ERP failures can cost businesses big chunks of revenue. According to CIO.com, Nike lost $100 million in sales after its $400 million ERP upgrade went awry. Meanwhile, a host of problems hit HP during its ERP rollout, costing the company $160 million. Managers need to be prepared to deal with these problems immediately to avoid as much revenue loss as possible.
Many templates are available to assist in dealing with an ERP failure. However, the difference between various enterprise implementations makes any cookie-cutter approach to remedying the problem insufficient. When devising a recovery plan, managers should start by planning for a worst case scenario and then work backward from that situation. Figuring out what to expect in terms of a system failure can be an exhaustive yet incomplete process – nobody can properly predict the future, after all. Any number of external forces can shut down the system, from a power outage to a fried motherboard in the system.

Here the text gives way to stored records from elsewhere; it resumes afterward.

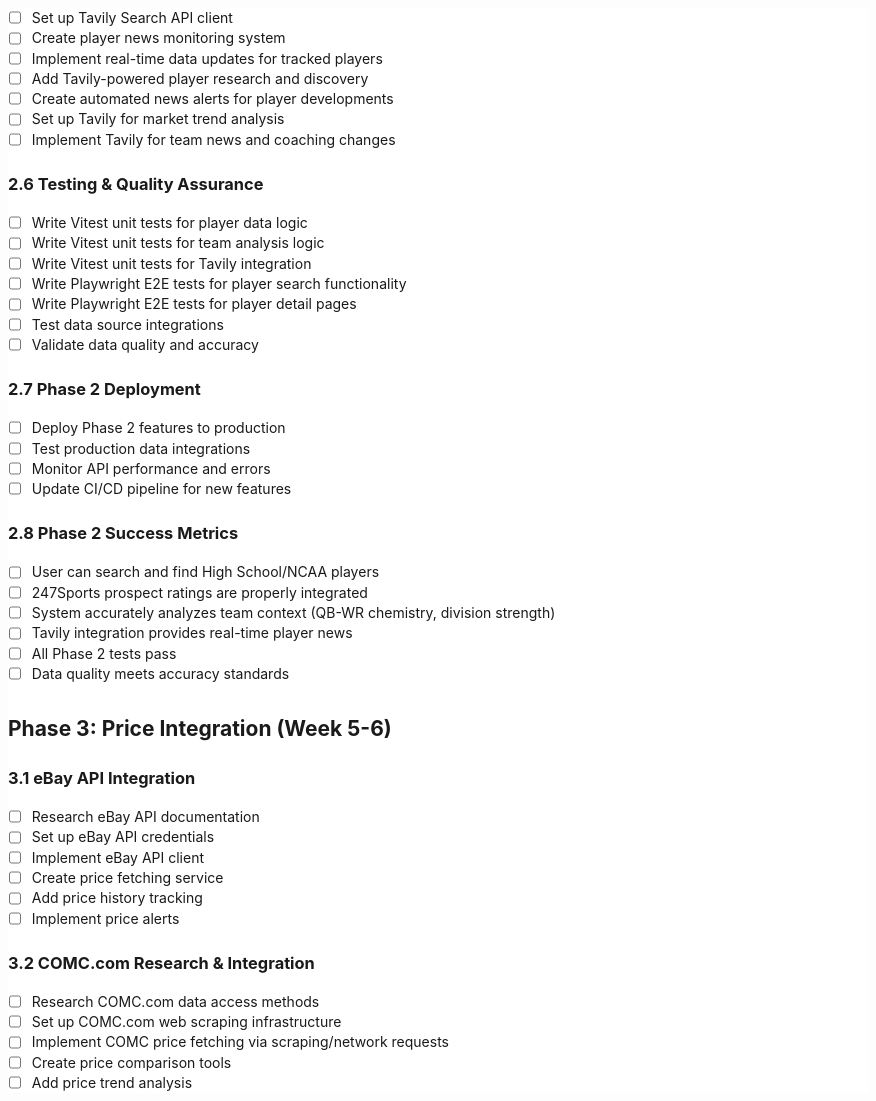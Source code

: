 - [ ] Set up Tavily Search API client
- [ ] Create player news monitoring system
- [ ] Implement real-time data updates for tracked players
- [ ] Add Tavily-powered player research and discovery
- [ ] Create automated news alerts for player developments
- [ ] Set up Tavily for market trend analysis
- [ ] Implement Tavily for team news and coaching changes

### 2.6 Testing & Quality Assurance

- [ ] Write Vitest unit tests for player data logic
- [ ] Write Vitest unit tests for team analysis logic
- [ ] Write Vitest unit tests for Tavily integration
- [ ] Write Playwright E2E tests for player search functionality
- [ ] Write Playwright E2E tests for player detail pages
- [ ] Test data source integrations
- [ ] Validate data quality and accuracy

### 2.7 Phase 2 Deployment

- [ ] Deploy Phase 2 features to production
- [ ] Test production data integrations
- [ ] Monitor API performance and errors
- [ ] Update CI/CD pipeline for new features

### 2.8 Phase 2 Success Metrics

- [ ] User can search and find High School/NCAA players
- [ ] 247Sports prospect ratings are properly integrated
- [ ] System accurately analyzes team context (QB-WR chemistry, division strength)
- [ ] Tavily integration provides real-time player news
- [ ] All Phase 2 tests pass
- [ ] Data quality meets accuracy standards

## Phase 3: Price Integration (Week 5-6)

### 3.1 eBay API Integration

- [ ] Research eBay API documentation
- [ ] Set up eBay API credentials
- [ ] Implement eBay API client
- [ ] Create price fetching service
- [ ] Add price history tracking
- [ ] Implement price alerts

### 3.2 COMC.com Research & Integration

- [ ] Research COMC.com data access methods
- [ ] Set up COMC.com web scraping infrastructure
- [ ] Implement COMC price fetching via scraping/network requests
- [ ] Create price comparison tools
- [ ] Add price trend analysis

Despite the hazy nature of the future, there are certain steps managers can take to ensure an ERP failure recovery plan is in place. Two of the most successful approaches to incorporate into any recovery plan include preventative measures and recovery actions.
Even though managers can only prepare for so many potential disasters, it still becomes incumbent upon their part to ensure as many contingency plans can be put into place if a system failure does occur. According to Panorama Consulting, the vast majority of failed ERP projects involve mismanagement of the system's implementation and not a technological issues. This indicates managers need to ensure employees are properly trained on the system, in addition to the manager knowing the program inside and out.

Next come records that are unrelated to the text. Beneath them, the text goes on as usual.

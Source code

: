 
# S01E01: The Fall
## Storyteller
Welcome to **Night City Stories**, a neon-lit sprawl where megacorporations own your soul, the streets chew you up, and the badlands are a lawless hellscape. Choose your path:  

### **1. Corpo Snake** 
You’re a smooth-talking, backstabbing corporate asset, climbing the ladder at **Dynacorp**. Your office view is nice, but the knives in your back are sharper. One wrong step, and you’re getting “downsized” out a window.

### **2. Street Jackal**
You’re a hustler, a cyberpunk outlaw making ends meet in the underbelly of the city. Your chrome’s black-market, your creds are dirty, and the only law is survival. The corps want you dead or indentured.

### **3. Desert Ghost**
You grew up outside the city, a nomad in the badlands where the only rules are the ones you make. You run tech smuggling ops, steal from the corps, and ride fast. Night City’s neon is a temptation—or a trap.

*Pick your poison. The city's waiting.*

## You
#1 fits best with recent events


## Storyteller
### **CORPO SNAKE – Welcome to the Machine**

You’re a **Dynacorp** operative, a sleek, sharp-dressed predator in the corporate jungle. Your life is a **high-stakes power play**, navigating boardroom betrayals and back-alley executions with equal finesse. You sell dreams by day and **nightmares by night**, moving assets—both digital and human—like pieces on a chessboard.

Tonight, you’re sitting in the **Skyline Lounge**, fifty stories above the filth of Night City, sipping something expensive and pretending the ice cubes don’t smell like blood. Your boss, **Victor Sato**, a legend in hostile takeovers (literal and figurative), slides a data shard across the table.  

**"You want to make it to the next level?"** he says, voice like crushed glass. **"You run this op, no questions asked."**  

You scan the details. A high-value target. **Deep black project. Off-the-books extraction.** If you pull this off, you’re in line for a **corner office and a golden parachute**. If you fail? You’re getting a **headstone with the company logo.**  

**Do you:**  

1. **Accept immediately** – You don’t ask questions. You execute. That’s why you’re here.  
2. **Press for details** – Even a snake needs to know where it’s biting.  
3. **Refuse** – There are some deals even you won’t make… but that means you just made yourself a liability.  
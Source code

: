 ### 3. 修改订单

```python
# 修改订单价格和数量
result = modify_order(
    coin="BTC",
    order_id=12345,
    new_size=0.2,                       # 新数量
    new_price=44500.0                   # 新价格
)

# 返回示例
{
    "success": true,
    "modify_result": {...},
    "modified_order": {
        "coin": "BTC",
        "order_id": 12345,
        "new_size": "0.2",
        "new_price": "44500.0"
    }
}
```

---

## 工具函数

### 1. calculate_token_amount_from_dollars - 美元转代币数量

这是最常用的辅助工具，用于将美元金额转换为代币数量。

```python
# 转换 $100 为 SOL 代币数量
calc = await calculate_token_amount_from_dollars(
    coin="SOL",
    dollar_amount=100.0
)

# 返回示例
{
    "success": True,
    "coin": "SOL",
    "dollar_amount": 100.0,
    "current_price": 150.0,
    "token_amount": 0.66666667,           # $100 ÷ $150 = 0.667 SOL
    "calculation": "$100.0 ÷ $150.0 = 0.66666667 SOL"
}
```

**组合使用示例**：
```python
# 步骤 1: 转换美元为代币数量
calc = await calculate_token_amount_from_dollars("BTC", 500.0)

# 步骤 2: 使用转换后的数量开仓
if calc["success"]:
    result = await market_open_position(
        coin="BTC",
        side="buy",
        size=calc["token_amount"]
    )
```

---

Other simple steps can easily avoid bigger problems down the road. Managers should utilize uninterruptable power supplies and provide redundant electric circuits to decrease the possibility of a single point of electrical failure.
No matter how hard manager try to prevent a failure, there is still a chance it will happen. In this case, the company needs a quick and agile response to ensure production and sales continue. Managers should have a disaster recovery backup stored off site that can restore the entire ERP system. Many cloud-based backup sites provide storage as well as disaster recovery systems.